### [Your assignment]
Could you filter the records below and return each line that holds "blob"?

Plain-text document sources
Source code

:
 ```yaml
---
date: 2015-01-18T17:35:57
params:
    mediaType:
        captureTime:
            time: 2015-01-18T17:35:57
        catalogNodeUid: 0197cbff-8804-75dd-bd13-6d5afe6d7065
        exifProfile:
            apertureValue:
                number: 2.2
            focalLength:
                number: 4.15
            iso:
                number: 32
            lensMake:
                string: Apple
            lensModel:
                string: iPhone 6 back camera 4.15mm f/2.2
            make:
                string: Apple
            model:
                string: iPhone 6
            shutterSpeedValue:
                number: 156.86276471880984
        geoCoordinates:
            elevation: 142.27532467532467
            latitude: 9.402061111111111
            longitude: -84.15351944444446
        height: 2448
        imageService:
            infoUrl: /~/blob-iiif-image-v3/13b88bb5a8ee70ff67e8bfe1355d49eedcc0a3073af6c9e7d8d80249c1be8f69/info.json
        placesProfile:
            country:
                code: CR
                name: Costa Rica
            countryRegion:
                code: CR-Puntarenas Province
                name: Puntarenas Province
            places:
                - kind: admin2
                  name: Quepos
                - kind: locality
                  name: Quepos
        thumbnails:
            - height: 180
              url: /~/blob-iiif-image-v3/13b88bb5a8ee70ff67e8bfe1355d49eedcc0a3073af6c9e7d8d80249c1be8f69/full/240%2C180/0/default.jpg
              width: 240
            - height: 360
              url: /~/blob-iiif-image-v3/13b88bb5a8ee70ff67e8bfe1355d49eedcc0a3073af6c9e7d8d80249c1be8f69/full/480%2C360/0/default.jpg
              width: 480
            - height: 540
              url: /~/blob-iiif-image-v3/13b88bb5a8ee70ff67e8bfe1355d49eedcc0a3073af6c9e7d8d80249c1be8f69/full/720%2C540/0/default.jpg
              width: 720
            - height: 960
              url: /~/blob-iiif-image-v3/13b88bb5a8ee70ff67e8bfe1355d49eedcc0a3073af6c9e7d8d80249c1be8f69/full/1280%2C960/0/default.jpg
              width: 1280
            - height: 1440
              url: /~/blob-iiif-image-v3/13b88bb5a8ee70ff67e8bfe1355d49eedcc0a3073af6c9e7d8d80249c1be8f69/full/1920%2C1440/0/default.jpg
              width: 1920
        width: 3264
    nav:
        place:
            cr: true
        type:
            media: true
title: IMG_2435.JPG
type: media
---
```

### [Result below]
            infoUrl: /~/blob-iiif-image-v3/13b88bb5a8ee70ff67e8bfe1355d49eedcc0a3073af6c9e7d8d80249c1be8f69/info.json
              url: /~/blob-iiif-image-v3/13b88bb5a8ee70ff67e8bfe1355d49eedcc0a3073af6c9e7d8d80249c1be8f69/full/240%2C180/0/default.jpg
              url: /~/blob-iiif-image-v3/13b88bb5a8ee70ff67e8bfe1355d49eedcc0a3073af6c9e7d8d80249c1be8f69/full/480%2C360/0/default.jpg
              url: /~/blob-iiif-image-v3/13b88bb5a8ee70ff67e8bfe1355d49eedcc0a3073af6c9e7d8d80249c1be8f69/full/720%2C540/0/default.jpg
              url: /~/blob-iiif-image-v3/13b88bb5a8ee70ff67e8bfe1355d49eedcc0a3073af6c9e7d8d80249c1be8f69/full/1280%2C960/0/default.jpg
              url: /~/blob-iiif-image-v3/13b88bb5a8ee70ff67e8bfe1355d49eedcc0a3073af6c9e7d8d80249c1be8f69/full/1920%2C1440/0/default.jpg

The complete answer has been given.